(THE PROBLEM):
Copy every line below that has the word "common" in it.

(INFORMATION PROVIDED):
----------
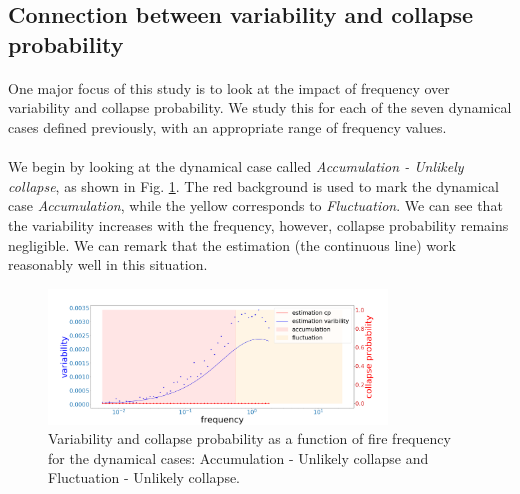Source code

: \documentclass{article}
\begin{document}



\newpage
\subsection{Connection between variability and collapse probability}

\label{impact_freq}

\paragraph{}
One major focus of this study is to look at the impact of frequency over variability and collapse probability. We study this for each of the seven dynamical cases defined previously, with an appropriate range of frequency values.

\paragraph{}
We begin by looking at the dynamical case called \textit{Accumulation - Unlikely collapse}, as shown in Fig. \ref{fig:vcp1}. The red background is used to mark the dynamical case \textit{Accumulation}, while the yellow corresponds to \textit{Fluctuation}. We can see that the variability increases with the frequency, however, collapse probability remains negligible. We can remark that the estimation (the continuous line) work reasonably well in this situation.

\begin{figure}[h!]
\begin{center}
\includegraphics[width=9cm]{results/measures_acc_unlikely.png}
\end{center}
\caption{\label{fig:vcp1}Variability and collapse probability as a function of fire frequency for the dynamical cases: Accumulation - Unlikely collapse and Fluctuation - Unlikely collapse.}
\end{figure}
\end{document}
----------
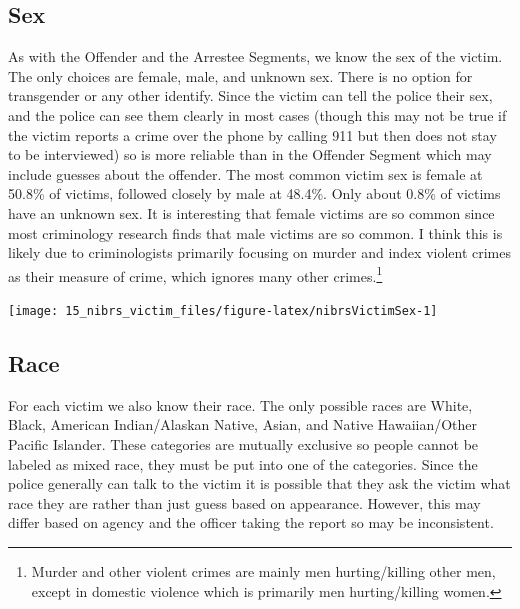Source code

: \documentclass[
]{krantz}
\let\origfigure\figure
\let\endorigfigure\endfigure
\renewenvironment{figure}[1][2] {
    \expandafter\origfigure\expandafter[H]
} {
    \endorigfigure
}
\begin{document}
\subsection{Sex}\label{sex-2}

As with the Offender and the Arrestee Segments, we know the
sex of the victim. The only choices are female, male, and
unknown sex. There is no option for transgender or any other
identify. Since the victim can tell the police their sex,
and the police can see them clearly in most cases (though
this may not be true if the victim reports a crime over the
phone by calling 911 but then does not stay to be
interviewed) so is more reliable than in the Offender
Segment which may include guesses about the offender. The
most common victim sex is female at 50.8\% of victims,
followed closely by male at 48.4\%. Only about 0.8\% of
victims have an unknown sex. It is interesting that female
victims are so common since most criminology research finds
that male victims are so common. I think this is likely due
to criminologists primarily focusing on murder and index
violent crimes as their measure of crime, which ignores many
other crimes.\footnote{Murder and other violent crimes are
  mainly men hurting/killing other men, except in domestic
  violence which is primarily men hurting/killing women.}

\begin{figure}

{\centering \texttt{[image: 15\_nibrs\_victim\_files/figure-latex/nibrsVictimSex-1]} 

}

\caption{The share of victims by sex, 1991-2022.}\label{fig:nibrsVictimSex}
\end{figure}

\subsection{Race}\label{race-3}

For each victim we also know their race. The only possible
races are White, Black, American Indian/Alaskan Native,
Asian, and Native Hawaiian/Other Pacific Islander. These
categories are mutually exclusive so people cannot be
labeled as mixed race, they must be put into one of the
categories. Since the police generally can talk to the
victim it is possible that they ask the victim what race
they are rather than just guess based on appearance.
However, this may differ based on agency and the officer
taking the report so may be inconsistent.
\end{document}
----------
(OUTPUT OF THE EXERCISE):
most common victim sex is female at 50.8\% of victims,
victims are so common since most criminology research finds
that male victims are so common. I think this is likely due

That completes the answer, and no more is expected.